### What needs to be done
Look through the data below and show every line that includes "details".

### Given data
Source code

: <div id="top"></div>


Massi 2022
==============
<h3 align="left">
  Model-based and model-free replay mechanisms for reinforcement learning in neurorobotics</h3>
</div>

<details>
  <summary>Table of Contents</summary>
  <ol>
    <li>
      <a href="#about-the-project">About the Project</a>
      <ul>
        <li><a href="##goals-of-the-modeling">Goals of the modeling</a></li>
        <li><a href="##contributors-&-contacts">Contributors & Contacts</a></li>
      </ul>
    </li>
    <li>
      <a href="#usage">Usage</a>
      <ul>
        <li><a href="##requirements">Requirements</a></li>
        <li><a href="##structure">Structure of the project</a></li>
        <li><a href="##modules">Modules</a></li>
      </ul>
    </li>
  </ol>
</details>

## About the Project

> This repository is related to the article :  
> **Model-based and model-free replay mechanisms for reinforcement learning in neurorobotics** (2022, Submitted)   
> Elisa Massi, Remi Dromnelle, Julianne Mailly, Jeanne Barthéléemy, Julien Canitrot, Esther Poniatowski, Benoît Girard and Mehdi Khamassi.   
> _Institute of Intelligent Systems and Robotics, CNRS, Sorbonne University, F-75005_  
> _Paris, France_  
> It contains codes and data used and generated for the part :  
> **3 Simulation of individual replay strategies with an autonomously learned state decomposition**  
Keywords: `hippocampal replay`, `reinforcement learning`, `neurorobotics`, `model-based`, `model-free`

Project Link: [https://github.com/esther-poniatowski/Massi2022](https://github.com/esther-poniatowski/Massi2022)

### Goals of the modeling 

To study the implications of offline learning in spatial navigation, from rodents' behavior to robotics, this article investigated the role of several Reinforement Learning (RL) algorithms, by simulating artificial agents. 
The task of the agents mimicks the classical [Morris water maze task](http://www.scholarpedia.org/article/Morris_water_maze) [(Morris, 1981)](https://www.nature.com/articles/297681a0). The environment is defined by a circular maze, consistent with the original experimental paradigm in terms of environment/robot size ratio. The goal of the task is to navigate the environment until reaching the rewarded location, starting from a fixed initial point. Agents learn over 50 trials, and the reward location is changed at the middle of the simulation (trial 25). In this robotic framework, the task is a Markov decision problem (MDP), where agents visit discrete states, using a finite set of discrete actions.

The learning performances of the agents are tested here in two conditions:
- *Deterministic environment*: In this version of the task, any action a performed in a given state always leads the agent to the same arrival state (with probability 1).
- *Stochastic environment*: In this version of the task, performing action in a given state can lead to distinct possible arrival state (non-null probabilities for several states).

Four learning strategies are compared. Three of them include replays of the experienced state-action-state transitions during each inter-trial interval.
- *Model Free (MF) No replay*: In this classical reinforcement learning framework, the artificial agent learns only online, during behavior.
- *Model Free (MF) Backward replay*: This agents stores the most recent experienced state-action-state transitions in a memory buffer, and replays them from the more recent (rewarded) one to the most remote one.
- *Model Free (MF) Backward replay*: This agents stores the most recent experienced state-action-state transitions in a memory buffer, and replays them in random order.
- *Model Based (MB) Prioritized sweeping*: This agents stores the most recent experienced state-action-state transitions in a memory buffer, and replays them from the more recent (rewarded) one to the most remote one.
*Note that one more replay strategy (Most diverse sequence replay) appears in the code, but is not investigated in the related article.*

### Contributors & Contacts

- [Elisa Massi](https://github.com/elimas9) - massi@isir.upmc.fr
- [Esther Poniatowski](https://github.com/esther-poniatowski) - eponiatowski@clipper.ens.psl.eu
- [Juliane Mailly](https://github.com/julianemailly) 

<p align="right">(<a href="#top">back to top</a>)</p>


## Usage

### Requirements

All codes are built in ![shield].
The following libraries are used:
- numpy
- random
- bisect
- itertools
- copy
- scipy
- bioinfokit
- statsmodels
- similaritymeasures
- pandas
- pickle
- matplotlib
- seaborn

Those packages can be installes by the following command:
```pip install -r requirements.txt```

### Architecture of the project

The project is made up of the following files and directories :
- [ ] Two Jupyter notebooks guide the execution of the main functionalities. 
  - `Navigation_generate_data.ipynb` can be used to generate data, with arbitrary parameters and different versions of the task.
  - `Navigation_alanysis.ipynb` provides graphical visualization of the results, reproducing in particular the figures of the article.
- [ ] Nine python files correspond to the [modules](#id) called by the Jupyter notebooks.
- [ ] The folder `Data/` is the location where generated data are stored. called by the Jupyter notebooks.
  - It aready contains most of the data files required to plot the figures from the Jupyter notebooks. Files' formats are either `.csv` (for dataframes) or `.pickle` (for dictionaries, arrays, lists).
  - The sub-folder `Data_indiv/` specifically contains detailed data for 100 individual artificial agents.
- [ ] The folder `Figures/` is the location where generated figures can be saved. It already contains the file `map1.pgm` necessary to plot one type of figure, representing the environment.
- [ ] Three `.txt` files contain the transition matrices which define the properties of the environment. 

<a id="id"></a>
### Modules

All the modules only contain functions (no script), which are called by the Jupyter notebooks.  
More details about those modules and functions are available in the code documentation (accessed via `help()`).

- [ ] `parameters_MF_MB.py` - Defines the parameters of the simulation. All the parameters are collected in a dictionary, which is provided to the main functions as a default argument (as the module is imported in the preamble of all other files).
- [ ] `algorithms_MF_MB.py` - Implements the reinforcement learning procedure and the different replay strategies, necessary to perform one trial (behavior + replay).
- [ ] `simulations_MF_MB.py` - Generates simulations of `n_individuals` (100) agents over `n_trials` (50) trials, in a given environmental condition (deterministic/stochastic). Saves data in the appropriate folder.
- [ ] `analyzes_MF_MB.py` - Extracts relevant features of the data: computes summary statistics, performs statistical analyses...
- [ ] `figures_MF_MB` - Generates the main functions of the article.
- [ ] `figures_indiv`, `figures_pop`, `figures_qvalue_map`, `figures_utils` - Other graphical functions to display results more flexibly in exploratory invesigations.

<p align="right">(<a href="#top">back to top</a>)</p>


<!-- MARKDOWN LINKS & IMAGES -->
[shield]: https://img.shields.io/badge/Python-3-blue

### Answer section
<details>
</details>
More details about those modules and functions are available in the code documentation (accessed via `help()`).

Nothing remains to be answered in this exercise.